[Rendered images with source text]

[Start of Attachment]

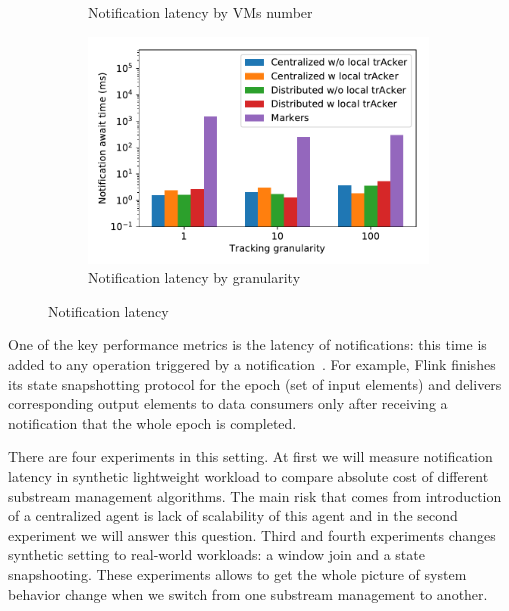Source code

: \begin{figure}[t!]
\begin{subfigure}[b]{0.32\textwidth}
            \caption{Notification latency by VMs number}
            \label{notification_machines}
    \end{subfigure}
    \hspace{5mm}
    \begin{subfigure}[b]{0.32\textwidth}
            \includegraphics[width=0.99\textwidth]{pics/notification_await_time_by_tracking_frequency_bars.pdf}
            \caption{Notification latency by granularity}
            \label{notification_granularity}
    \end{subfigure}
    \caption{Notification latency}
    \label{notification_latency}
\end{figure}

One of the key performance metrics is the latency of notifications: this time is added to any operation triggered by a notification~\cite{Carbone:2017:SMA:3137765.3137777, we2018adbis}. For example, Flink finishes its state snapshotting protocol for the epoch (set of input elements) and delivers corresponding output elements to data consumers only after receiving a notification that the whole epoch is completed.

There are four experiments in this setting. At first we will measure notification latency in synthetic lightweight workload to compare absolute cost of different substream management algorithms. The main risk that comes from introduction of a centralized agent is lack of scalability of this agent and in the second experiment we will answer this question. Third and fourth experiments changes synthetic setting to real-world workloads: a window join and a state snapshooting. These experiments allows to get the whole picture of system behavior change when we switch from one substream management to another.

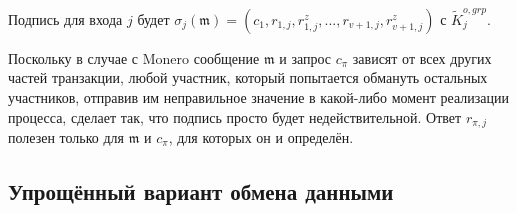Подпись для входа $j$ будет $\sigma_j(\mathfrak{m}) = (c_1,r_{1,j},r^{z}_{1,j},...,r_{v+1,j},r^{z}_{v+1,j})$ с $\tilde{K}^{o,grp}_j$.

Поскольку в случае с Monero сообщение $\mathfrak{m}$ и запрос $c_{\pi}$ зависят от всех других частей транзак\-ции, любой участник, который попытается обмануть остальных участников, отправив им неправильное значение в какой-либо момент реализации процесса, сделает так, что подпись просто будет недействительной. Ответ $r_{\pi,j}$ полезен только для $\mathfrak{m}$ и $c_{\pi}$, для которых он и определён.


\subsection{Упрощённый вариант обмена данными}
\label{sec:simplified-communication}

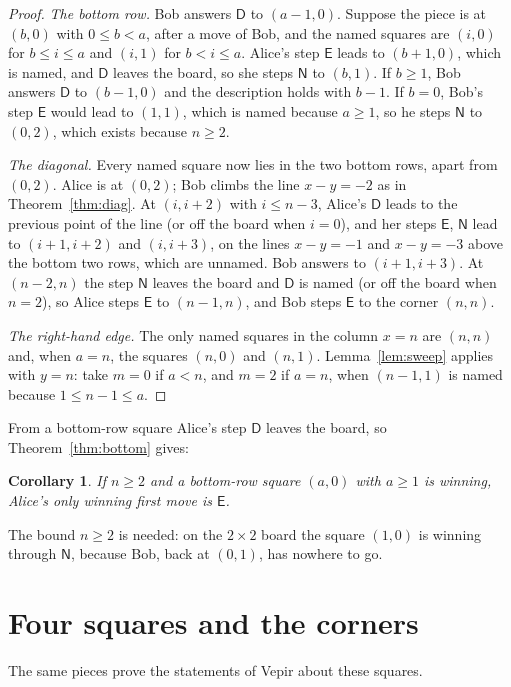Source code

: \documentclass[11pt]{article}
\newtheorem{corollary}[theorem]{Corollary}
\theoremstyle{remark}
\newcommand{\E}{\mathsf{E}}
\newcommand{\N}{\mathsf{N}}
\newcommand{\D}{\mathsf{D}}
\begin{document}
\begin{proof}
\emph{The bottom row.} Bob answers $\D$ to $(a-1,0)$. Suppose the piece is at $(b,0)$ with
$0\le b<a$, after a move of Bob, and the named squares are $(i,0)$ for $b\le i\le a$ and $(i,1)$
for $b<i\le a$. Alice's step $\E$ leads to $(b+1,0)$, which is named, and $\D$ leaves the board,
so she steps $\N$ to $(b,1)$. If $b\ge1$, Bob answers $\D$ to $(b-1,0)$ and the description
holds with $b-1$. If $b=0$, Bob's step $\E$ would lead to $(1,1)$, which is named because
$a\ge1$, so he steps $\N$ to $(0,2)$, which exists because $n\ge2$.

\emph{The diagonal.} Every named square now lies in the two bottom rows, apart from $(0,2)$.
Alice is at $(0,2)$; Bob climbs the line $x-y=-2$ as in Theorem~\ref{thm:diag}. At $(i,i+2)$ with
$i\le n-3$, Alice's $\D$ leads to the previous point of the line (or off the board when $i=0$),
and her steps $\E$, $\N$ lead to $(i+1,i+2)$ and $(i,i+3)$, on the lines $x-y=-1$ and $x-y=-3$
above the bottom two rows, which are unnamed. Bob answers to $(i+1,i+3)$. At $(n-2,n)$ the step
$\N$ leaves the board and $\D$ is named (or off the board when $n=2$), so Alice steps $\E$ to
$(n-1,n)$, and Bob steps $\E$ to the corner $(n,n)$.

\emph{The right-hand edge.} The only named squares in the column $x=n$ are $(n,n)$ and, when
$a=n$, the squares $(n,0)$ and $(n,1)$. Lemma~\ref{lem:sweep} applies with $y=n$: take $m=0$ if
$a<n$, and $m=2$ if $a=n$, when $(n-1,1)$ is named because $1\le n-1\le a$.
\end{proof}

From a bottom-row square Alice's step $\D$ leaves the board, so Theorem~\ref{thm:bottom} gives:

\begin{corollary}\label{cor:bottom}
If $n\ge2$ and a bottom-row square $(a,0)$ with $a\ge1$ is winning, Alice's only winning first
move is $\E$.
\end{corollary}

The bound $n\ge 2$ is needed: on the $2\times 2$ board the square $(1,0)$ is winning through
$\N$, because Bob, back at $(0,1)$, has nowhere to go.

\section{Four squares and the corners}

The same pieces prove the statements of Vepir about these squares.
\end{document}
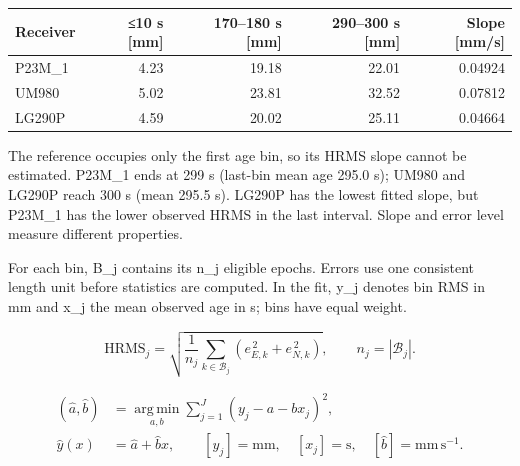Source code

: \documentclass[11pt,a4paper]{article}
\numberwithin{equation}{section}
\numberwithin{figure}{section}
\begin{document}
\begin{center}\begin{lrbox}{\reporttable}\small\setlength{\tabcolsep}{4pt}\begin{tabular}{lrrrr}\toprule
Receiver & ≤10 s [mm] & 170–180 s [mm] & 290–300 s [mm] & Slope [mm/\allowbreak{}s]\\\midrule
P23M\_1 & 4.23 & 19.18 & 22.01 & 0.04924\\
UM980 & 5.02 & 23.81 & 32.52 & 0.07812\\
LG290P & 4.59 & 20.02 & 25.11 & 0.04664\\
\bottomrule\end{tabular}\end{lrbox}\ifdim\wd\reporttable>\linewidth\resizebox{\linewidth}{!}{\usebox{\reporttable}}\else\usebox{\reporttable}\fi\end{center}

The reference occupies only the first age bin, so its HRMS slope cannot be estimated. P23M\_1 ends at 299 s (last-bin mean age 295.0 s); UM980 and LG290P reach 300 s (mean 295.5 s). LG290P has the lowest fitted slope, but P23M\_1 has the lower observed HRMS in the last interval. Slope and error level measure different properties.

For each bin, B\_j contains its n\_j eligible epochs. Errors use one consistent length unit before statistics are computed. In the fit, y\_j denotes bin RMS in mm and x\_j the mean observed age in s; bins have equal weight.

\begin{equation}\mathrm{HRMS}_j=\sqrt{\frac{1}{n_j}\sum_{k\in\mathcal B_j}\left(e_{E,k}^{\,2}+e_{N,k}^{\,2}\right)},\qquad n_j=|\mathcal B_j|.\label{eq:en-hrms}\end{equation}

\begin{equation}\begin{aligned}(\hat a,\hat b)&=\underset{a,b}{\operatorname{arg\,min}}\sum_{j=1}^{J}(y_j-a-bx_j)^2,\\ \hat y(x)&=\hat a+\hat b x,\qquad [y_j]=\mathrm{mm},\quad [x_j]=\mathrm{s},\quad [\hat b]=\mathrm{mm\,s^{-1}}.\end{aligned}\label{eq:en-fit}\end{equation}
\end{document}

[End of Attachment]

Your instructions =
Identify all lines in the records above with the word "caption".

Response =
            \caption{Notification latency by VMs number}
            \caption{Notification latency by granularity}
    \caption{Notification latency}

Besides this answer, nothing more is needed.